WORK INSTRUCTIONS — Please return all lines of the data below containing the string "detailed".
#### RECORD SET
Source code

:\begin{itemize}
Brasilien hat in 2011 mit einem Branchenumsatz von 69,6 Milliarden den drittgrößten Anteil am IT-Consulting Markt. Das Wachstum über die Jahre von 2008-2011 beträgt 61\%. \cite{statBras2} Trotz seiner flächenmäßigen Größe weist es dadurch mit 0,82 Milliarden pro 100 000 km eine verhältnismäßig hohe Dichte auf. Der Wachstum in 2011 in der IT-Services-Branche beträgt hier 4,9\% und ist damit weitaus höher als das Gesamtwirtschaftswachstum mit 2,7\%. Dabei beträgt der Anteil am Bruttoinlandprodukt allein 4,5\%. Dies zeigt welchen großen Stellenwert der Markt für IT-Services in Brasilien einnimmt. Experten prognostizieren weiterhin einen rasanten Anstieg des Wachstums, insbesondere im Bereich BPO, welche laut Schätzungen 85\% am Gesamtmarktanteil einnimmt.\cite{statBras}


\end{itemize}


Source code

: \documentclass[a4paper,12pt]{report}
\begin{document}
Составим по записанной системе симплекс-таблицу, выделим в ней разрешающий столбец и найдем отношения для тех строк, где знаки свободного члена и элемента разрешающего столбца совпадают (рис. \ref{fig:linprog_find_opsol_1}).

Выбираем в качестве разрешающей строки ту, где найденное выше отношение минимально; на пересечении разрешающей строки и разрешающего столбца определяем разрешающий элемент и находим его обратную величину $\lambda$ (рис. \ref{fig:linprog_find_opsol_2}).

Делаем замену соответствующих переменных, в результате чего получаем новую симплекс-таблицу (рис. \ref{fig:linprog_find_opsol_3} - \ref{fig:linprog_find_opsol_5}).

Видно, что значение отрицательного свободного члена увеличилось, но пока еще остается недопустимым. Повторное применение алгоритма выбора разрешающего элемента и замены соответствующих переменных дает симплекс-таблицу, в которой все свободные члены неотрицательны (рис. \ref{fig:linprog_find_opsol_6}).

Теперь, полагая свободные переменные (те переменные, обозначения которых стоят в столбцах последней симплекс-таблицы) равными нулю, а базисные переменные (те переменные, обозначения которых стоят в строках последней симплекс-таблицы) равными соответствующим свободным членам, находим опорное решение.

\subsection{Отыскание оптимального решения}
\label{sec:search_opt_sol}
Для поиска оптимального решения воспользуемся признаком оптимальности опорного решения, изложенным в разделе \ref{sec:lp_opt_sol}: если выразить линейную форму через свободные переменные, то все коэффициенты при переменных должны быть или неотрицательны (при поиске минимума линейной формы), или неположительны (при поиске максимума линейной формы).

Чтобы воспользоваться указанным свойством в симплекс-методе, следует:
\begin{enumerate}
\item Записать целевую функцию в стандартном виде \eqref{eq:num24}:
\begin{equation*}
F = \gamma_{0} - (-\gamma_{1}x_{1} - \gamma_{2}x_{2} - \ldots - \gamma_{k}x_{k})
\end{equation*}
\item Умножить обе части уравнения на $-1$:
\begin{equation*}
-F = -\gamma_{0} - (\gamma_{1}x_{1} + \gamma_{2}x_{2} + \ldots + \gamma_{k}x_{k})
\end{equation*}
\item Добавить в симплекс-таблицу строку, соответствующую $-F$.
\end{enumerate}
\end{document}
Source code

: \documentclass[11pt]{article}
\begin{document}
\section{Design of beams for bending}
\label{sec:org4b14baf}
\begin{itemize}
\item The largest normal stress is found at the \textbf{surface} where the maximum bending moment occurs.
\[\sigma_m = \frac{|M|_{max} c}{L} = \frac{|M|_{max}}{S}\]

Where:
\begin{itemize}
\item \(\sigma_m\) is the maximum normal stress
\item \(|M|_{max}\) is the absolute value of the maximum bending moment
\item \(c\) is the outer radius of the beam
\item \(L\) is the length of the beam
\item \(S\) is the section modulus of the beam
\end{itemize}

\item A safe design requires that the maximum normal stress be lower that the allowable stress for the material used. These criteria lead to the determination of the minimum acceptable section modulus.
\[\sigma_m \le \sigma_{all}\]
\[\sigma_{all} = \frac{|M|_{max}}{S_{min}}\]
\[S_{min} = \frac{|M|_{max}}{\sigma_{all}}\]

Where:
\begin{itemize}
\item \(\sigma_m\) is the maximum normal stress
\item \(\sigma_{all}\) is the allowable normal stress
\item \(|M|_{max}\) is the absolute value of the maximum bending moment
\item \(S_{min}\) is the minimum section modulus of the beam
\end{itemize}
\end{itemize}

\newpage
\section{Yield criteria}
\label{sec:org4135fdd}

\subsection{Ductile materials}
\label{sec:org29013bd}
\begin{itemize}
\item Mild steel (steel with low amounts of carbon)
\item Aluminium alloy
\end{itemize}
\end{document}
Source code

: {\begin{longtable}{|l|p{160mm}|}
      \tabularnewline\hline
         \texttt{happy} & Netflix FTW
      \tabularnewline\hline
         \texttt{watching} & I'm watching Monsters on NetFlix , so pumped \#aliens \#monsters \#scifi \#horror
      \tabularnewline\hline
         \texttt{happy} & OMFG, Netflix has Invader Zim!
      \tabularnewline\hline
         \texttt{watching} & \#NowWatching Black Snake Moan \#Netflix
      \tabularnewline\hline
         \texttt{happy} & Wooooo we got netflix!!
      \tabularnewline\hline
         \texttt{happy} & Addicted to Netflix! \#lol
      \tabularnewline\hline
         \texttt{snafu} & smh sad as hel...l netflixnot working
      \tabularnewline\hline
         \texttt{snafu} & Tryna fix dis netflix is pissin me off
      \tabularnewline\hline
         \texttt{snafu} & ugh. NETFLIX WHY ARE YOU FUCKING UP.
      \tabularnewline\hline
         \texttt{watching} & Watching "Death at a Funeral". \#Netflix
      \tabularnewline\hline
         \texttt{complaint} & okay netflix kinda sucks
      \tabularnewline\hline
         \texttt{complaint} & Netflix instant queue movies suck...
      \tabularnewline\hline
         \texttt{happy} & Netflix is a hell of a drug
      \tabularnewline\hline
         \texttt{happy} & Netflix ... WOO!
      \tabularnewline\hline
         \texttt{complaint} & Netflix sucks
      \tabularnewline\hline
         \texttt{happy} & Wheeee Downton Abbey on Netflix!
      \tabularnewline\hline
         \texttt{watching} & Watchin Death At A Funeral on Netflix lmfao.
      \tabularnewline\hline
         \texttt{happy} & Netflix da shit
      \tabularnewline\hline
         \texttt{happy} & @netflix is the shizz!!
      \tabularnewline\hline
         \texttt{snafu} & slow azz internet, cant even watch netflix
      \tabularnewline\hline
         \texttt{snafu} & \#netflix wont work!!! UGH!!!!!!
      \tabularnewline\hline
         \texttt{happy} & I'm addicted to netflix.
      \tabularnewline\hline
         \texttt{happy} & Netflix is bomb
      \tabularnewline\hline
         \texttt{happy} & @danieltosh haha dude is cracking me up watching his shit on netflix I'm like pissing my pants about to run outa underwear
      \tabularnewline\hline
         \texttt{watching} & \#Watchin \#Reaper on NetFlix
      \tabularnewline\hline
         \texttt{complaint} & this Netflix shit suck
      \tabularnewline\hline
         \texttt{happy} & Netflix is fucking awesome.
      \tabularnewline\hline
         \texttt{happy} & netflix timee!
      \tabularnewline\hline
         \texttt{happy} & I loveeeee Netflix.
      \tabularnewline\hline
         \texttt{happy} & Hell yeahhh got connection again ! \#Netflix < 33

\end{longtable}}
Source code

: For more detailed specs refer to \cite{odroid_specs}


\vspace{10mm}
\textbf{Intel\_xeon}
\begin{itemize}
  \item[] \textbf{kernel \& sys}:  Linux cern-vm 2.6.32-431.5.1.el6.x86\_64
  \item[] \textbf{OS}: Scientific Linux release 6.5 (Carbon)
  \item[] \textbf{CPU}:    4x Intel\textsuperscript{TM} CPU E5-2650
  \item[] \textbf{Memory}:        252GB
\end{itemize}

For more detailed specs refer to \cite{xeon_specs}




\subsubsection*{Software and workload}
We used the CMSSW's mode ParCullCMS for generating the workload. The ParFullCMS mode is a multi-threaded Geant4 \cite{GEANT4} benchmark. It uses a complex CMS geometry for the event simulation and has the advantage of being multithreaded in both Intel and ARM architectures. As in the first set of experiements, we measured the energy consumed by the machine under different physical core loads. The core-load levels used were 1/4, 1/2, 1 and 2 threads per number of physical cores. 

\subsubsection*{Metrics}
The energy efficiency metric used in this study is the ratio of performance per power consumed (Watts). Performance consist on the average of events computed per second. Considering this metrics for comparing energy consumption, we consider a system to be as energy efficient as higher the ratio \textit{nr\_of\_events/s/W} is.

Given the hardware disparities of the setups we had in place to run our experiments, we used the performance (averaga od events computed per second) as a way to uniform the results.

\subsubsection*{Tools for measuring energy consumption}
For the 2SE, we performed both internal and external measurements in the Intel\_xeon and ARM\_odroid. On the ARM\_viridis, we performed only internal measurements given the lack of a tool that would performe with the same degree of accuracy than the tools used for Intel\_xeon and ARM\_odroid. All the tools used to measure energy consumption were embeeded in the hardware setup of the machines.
########
REPLY —
: For more detailed specs refer to \cite{odroid_specs}
For more detailed specs refer to \cite{xeon_specs}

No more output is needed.